Cerca

La democrazia dei partiti. Il Pci in Basilicata dal Fascismo alla Repubblica (1943-1946)

Michele Fasanella
Prefazione di Piero Di Siena, Rionero in Vulture, Calice editori, 276 pp., € 15,00

Anno di pubblicazione: 2016

Interessato a ricostruire la formazione del gruppo dirigente comunista e le sue iniziative politiche tra il 1943 e il 1948, l’a. sostiene che il Pci sia stato protagonista del patto costituente che pose le radici democratiche del paese. Il volume, fondato su una ricerca d’archivio, riprende l’approccio storiografico tradizionale della storia dei partiti e si concentra sulla formazione del gruppo dirigente, con ricchezza di notazioni sui leader lucani che si distinsero nella politica nazionale. La prospettiva locale fa emergere il contributo del Sud contadino alla nascita della Repubblica, al di là degli schieramenti in campo, mostrando, al contempo, la non passività del Mezzogiorno e anzi la partecipazione al processo di cambiamento.
L’a. esamina la generazione che si forma durante il fascismo – i «passaggi», come scritto di recente da Mariuccia Salvati (Passaggi, Roma, Carocci, 2016) – indagando il «passaggio» degli intellettuali locali dal fascismo alla Repubblica.
Più in generale l’a. racconta di un universo composito dove la piccola borghesia sceglie di stare dalla parte del mondo rurale e dove si supera, sia pure per poco tempo, la divisione sociale tra «luigini» e «contadini» descritta da Carlo Levi.
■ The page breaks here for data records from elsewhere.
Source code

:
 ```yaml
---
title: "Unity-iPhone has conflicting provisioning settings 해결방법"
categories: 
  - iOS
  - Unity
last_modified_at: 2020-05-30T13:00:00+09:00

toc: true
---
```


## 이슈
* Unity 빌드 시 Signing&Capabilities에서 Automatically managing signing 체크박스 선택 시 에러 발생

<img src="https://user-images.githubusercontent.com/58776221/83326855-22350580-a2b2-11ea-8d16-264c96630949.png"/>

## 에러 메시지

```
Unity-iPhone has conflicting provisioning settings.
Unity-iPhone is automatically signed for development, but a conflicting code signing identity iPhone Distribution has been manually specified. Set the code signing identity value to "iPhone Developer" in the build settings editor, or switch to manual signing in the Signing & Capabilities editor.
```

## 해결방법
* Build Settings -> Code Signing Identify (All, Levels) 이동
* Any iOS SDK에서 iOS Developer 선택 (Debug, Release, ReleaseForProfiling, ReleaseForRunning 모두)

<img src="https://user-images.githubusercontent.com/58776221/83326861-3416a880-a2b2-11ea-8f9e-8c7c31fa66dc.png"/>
La nascita del comunismo locale coincise con la scelta togliattiana di entrare nel governo del Regno del Sud. Il Pci accrebbe il consenso tra i contadini con la politica agraria di Fausto Gullo, ministro dell’Agricoltura, che avviò un programma di rottura del sistema del latifondo e di cambiamento strutturale del Mezzogiorno rurale, proseguito con la legge di riforma agraria del 1950. Segno tangibile del contributo dei contadini al cambiamento istituzionale (con la sconfitta della monarchia) e alla democrazia fu, in queste aree, la vittoria elettorale del 1946 del Pci lucano.
L’a. elude la questione ideologica dello stalinismo – tema che oltrepassa l’obiettivo di ricerca – e non prende in esame il dibattito storiografico sulle contraddizioni del partito nuovo togliattiano, ovvero il problema del condizionamento di Mosca, scegliendo di porre l’accento sugli anni di nascita della Repubblica, dominati dalla collaborazione con le forze democratiche. Ma le contraddizioni della cultura comunista andarono oltre.
Nel 1949-1950, infatti, la protesta contadina organizzata dai comunisti permise il varo della legge di riforma fondiaria e la politica meridionalista del governo De Gasperi, ma, in Parlamento, il Pci non appoggiò la riforma, in ragione dell’adesione del governo italiano al blocco occidentale. Se da un lato la strategia togliattiana fu capace di includere i contadini nel programma del partito nuovo, dall’altro l’alleanza con Mosca condizionò l’azione nelle campagne. La guerra fredda e la scelta dei comunisti di opporsi alla politica del Piano Marshall separarono «dall’alto» ciò che il movimento contadino aveva unito «dal basso». La politica agraria del Pci si modificò dopo la metà degli anni ’50 ma le conseguenze di questa scelta si protrassero fino agli anni ’90.